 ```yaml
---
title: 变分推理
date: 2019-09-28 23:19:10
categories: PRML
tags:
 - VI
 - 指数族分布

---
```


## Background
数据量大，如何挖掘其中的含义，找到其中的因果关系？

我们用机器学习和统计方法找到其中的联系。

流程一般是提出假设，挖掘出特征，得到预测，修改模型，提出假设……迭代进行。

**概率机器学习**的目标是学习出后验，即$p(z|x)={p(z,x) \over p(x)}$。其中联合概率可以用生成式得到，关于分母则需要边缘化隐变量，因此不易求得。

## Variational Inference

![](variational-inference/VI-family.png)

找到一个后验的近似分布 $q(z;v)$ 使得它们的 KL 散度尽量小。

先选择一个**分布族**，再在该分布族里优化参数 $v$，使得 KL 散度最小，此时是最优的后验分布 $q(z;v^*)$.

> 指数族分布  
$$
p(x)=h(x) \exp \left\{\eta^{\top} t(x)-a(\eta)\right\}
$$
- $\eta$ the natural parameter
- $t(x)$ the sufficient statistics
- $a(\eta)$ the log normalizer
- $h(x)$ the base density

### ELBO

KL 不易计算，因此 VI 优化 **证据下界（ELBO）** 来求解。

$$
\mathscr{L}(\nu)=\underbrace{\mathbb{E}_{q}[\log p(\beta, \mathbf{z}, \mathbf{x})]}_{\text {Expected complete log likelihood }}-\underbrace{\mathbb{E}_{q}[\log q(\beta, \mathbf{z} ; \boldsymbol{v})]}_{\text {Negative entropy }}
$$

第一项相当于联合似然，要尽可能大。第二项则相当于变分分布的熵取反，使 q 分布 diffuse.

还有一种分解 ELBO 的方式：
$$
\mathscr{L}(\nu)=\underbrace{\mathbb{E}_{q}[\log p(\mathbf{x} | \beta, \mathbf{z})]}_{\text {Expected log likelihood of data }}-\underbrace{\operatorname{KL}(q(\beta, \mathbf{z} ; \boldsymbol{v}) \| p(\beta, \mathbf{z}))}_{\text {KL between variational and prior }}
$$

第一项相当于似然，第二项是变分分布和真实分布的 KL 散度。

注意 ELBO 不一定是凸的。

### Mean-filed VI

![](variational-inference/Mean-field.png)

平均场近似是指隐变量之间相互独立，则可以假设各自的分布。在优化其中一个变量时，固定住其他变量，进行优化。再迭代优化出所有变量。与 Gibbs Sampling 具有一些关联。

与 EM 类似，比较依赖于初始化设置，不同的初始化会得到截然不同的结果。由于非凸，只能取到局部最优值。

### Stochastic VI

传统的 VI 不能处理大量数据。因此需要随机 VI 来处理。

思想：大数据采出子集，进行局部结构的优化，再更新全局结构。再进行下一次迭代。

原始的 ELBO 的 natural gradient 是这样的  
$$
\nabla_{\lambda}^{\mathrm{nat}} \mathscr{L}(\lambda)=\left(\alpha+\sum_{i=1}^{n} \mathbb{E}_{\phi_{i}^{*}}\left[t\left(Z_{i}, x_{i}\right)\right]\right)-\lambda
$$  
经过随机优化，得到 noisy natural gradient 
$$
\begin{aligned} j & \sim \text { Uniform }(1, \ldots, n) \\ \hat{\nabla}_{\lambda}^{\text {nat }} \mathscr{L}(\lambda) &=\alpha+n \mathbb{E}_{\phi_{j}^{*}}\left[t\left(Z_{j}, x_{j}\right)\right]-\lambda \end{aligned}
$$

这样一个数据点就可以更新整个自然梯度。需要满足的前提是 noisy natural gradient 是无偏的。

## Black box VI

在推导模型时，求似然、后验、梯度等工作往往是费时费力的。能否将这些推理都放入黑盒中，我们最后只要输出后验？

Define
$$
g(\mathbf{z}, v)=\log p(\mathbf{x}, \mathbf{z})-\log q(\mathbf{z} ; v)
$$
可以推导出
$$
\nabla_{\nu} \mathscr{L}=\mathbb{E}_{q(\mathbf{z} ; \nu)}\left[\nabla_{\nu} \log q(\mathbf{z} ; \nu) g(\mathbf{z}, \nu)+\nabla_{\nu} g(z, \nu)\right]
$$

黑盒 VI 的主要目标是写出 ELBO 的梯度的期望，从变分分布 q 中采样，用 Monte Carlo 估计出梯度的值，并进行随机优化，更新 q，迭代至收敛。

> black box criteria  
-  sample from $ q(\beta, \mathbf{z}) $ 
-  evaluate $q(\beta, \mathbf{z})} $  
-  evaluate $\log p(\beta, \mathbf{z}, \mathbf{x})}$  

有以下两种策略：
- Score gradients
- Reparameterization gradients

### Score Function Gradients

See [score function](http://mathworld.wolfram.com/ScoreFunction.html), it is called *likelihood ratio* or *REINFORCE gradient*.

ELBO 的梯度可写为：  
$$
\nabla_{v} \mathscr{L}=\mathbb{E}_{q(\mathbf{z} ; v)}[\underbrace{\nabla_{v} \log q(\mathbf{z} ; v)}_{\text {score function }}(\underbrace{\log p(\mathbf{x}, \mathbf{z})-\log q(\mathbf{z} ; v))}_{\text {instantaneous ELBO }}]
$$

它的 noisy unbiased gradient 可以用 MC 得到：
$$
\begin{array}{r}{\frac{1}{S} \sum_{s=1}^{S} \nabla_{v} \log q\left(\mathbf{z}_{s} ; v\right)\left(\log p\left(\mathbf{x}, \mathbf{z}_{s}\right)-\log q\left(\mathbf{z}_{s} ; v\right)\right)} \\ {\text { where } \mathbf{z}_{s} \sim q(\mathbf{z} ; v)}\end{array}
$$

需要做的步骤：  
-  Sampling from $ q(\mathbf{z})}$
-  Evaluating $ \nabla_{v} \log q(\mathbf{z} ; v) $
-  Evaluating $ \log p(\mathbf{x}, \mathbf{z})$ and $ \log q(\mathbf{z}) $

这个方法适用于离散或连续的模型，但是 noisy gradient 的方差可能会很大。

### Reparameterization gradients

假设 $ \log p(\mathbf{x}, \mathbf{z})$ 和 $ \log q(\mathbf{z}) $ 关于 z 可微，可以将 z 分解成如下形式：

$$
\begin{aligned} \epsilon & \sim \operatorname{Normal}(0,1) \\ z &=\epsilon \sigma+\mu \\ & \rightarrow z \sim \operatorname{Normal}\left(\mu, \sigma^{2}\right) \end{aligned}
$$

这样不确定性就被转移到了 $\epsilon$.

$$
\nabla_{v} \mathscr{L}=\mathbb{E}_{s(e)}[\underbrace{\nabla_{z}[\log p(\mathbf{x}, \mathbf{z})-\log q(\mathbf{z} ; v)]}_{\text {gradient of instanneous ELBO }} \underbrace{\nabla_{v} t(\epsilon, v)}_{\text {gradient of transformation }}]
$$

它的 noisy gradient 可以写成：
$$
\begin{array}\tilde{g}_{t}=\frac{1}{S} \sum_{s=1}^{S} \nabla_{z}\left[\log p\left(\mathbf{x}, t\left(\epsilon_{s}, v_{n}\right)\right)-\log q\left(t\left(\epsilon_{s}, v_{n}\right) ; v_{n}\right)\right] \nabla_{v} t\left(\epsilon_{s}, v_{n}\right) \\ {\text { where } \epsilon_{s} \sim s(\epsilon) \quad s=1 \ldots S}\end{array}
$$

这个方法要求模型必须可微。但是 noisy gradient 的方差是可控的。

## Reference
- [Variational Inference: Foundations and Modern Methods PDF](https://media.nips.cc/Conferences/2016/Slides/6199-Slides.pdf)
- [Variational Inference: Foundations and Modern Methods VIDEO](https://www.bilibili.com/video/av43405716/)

# # # #

● **EXERCISE DETAILS**
In the entries above, find the line with "complete log likelihood" and the line with "注意 ELBO 不一定是凸的。", then restate word for word both of them and every line between, with nothing more.

● **EXPECTED ANSWER**
\mathscr{L}(\nu)=\underbrace{\mathbb{E}_{q}[\log p(\beta, \mathbf{z}, \mathbf{x})]}_{\text {Expected complete log likelihood }}-\underbrace{\mathbb{E}_{q}[\log q(\beta, \mathbf{z} ; \boldsymbol{v})]}_{\text {Negative entropy }}
$$

第一项相当于联合似然，要尽可能大。第二项则相当于变分分布的熵取反，使 q 分布 diffuse.

还有一种分解 ELBO 的方式：
$$
\mathscr{L}(\nu)=\underbrace{\mathbb{E}_{q}[\log p(\mathbf{x} | \beta, \mathbf{z})]}_{\text {Expected log likelihood of data }}-\underbrace{\operatorname{KL}(q(\beta, \mathbf{z} ; \boldsymbol{v}) \| p(\beta, \mathbf{z}))}_{\text {KL between variational and prior }}
$$

第一项相当于似然，第二项是变分分布和真实分布的 KL 散度。

注意 ELBO 不一定是凸的。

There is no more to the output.